**PROBLEM DETAILS:** Return every entry below exactly as written.

**TASK MATERIAL:**
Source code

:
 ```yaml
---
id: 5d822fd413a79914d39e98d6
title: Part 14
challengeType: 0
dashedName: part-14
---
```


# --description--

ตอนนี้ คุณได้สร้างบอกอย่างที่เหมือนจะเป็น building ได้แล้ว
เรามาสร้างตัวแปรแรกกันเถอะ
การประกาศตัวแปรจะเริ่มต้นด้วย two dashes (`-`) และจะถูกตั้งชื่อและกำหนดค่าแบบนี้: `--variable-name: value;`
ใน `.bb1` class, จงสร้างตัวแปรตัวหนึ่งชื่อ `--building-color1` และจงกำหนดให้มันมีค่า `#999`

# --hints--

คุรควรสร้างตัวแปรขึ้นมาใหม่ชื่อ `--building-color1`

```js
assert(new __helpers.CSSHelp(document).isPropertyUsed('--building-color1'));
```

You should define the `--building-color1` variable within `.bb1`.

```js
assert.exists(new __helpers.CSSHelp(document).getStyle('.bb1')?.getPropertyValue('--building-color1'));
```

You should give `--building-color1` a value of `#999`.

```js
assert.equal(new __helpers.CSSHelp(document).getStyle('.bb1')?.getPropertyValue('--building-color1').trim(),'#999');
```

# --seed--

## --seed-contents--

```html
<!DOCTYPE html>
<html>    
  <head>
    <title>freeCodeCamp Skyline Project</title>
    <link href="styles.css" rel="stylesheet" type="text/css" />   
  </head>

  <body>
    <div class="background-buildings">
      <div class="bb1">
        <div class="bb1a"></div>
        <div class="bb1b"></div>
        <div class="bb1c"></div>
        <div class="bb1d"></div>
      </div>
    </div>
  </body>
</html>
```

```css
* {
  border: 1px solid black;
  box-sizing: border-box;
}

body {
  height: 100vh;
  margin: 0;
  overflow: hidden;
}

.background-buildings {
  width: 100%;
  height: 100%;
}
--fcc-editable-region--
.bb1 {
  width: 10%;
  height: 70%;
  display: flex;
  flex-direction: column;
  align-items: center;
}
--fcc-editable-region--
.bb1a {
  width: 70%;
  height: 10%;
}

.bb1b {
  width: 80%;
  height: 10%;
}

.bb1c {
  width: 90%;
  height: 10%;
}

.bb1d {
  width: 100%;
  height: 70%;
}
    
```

**SOLUTION FOR THIS TASK:**
Source code

:
 ```yaml
---
id: 5d822fd413a79914d39e98d6
title: Part 14
challengeType: 0
dashedName: part-14
---
```


# --description--

ตอนนี้ คุณได้สร้างบอกอย่างที่เหมือนจะเป็น building ได้แล้ว
เรามาสร้างตัวแปรแรกกันเถอะ
การประกาศตัวแปรจะเริ่มต้นด้วย two dashes (`-`) และจะถูกตั้งชื่อและกำหนดค่าแบบนี้: `--variable-name: value;`
ใน `.bb1` class, จงสร้างตัวแปรตัวหนึ่งชื่อ `--building-color1` และจงกำหนดให้มันมีค่า `#999`

# --hints--

คุรควรสร้างตัวแปรขึ้นมาใหม่ชื่อ `--building-color1`

```js
assert(new __helpers.CSSHelp(document).isPropertyUsed('--building-color1'));
```

You should define the `--building-color1` variable within `.bb1`.

```js
assert.exists(new __helpers.CSSHelp(document).getStyle('.bb1')?.getPropertyValue('--building-color1'));
```

You should give `--building-color1` a value of `#999`.

```js
assert.equal(new __helpers.CSSHelp(document).getStyle('.bb1')?.getPropertyValue('--building-color1').trim(),'#999');
```

# --seed--

## --seed-contents--

```html
<!DOCTYPE html>
<html>    
  <head>
    <title>freeCodeCamp Skyline Project</title>
    <link href="styles.css" rel="stylesheet" type="text/css" />   
  </head>

  <body>
    <div class="background-buildings">
      <div class="bb1">
        <div class="bb1a"></div>
        <div class="bb1b"></div>
        <div class="bb1c"></div>
        <div class="bb1d"></div>
      </div>
    </div>
  </body>
</html>
```

```css
* {
  border: 1px solid black;
  box-sizing: border-box;
}

body {
  height: 100vh;
  margin: 0;
  overflow: hidden;
}

.background-buildings {
  width: 100%;
  height: 100%;
}
--fcc-editable-region--
.bb1 {
  width: 10%;
  height: 70%;
  display: flex;
  flex-direction: column;
  align-items: center;
}
--fcc-editable-region--
.bb1a {
  width: 70%;
  height: 10%;
}

.bb1b {
  width: 80%;
  height: 10%;
}

.bb1c {
  width: 90%;
  height: 10%;
}

.bb1d {
  width: 100%;
  height: 70%;
}
    
```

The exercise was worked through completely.